Oracle Spatial has a function called SDO_UTIL.GETVERTICES:
This function returns an object of MDSYS.VERTEX_SET_TYPE, which consists of a table of objects of MDSYS.VERTEX_TYPE.
CREATE TYPE vertex_set_type as TABLE OF vertex_type;
The GetVertices() function is typically used in conjunction with the Table() function. The geometry table is cross-joined with table(getvertices(shape)) to propagate vertex rows for each geometry:
with cte as (
select sdo_geometry('linestring (10 20, 30 40)') shape from dual union all
select sdo_geometry('linestring (50 60, 70 80, 90 100)') shape from dual union all
select sdo_geometry('linestring (110 120, 130 140, 150 160, 170 180)') shape from dual)
select
v.*
from
cte, table(sdo_util.getvertices(shape)) v
X Y Z W V5 V6 V7 V8 V9 V10 V11 ID
----- ----- ----- ----- ----- ----- ----- ----- ----- ----- ----- -----
10 20 1
30 40 2
50 60 1
70 80 2
90 100 3
110 120 1
130 140 2
150 160 3
170 180 4
And the examples in the docs suggest using Table() as well.
But from a quick test, using the table() function doesn't seem to be necessary.
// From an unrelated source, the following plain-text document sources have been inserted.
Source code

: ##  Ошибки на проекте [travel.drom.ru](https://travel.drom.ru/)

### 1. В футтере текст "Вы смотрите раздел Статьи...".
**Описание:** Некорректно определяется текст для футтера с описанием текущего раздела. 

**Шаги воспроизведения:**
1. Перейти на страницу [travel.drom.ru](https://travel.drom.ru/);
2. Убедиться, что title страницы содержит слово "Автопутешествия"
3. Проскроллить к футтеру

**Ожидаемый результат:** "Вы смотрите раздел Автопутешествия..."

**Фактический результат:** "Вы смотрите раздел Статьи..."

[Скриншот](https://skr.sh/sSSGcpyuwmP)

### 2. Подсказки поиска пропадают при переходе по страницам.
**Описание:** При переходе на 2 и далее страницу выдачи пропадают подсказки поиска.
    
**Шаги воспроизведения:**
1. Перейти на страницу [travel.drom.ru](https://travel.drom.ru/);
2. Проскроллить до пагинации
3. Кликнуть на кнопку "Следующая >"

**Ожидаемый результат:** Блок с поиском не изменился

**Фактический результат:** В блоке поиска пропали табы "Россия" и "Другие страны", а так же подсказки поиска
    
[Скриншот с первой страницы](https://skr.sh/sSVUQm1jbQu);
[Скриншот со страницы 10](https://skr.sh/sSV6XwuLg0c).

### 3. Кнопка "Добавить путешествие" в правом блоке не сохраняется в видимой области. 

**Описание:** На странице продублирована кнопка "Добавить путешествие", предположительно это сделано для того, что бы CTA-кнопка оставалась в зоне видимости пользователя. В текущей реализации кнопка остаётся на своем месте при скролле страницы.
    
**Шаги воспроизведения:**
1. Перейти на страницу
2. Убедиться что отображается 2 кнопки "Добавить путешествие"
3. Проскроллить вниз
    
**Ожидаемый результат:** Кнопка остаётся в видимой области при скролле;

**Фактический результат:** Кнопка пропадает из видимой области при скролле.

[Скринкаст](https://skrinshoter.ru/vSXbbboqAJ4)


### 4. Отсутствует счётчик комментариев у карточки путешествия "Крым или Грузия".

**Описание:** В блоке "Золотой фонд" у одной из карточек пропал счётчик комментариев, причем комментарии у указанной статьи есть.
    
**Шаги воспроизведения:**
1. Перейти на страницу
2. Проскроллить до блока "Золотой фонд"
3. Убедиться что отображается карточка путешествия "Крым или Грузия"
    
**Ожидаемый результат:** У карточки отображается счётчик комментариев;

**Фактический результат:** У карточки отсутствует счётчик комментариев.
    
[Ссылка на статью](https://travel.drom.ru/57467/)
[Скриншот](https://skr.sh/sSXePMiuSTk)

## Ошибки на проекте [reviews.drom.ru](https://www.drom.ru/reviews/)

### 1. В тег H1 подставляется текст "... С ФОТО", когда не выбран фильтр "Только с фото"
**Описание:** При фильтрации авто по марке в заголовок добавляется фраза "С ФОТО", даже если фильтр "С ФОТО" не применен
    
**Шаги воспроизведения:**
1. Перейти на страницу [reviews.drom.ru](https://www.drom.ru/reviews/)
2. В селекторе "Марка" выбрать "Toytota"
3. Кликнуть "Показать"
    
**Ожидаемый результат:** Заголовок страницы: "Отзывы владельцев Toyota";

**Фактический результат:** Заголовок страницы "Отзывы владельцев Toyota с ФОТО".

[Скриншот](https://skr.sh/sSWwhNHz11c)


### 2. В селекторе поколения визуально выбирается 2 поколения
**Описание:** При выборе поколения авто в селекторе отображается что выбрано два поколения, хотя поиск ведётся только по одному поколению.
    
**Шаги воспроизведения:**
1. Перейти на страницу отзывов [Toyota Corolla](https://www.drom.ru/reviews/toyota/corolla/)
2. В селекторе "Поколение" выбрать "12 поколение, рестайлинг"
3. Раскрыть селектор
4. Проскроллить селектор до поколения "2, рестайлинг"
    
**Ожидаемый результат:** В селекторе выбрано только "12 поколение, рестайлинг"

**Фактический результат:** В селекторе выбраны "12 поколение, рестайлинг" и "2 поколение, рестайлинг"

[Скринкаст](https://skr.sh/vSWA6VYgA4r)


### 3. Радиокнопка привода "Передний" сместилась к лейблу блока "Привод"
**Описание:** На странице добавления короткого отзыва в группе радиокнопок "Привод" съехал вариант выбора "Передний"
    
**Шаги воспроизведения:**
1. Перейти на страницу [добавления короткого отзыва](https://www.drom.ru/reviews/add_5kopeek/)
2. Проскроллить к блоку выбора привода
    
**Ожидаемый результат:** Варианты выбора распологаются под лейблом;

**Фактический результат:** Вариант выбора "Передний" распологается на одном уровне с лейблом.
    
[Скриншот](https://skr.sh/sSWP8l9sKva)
If I remove the Table() function from the query, it produces the same result.
Question:
How is it possible that cross-joining with a table object propagates rows — without needing the Table() function?
The docs suggest that we should use the Table() function, so I wonder if that was correct in older versions of Oracle, but maybe something changed in newer versions?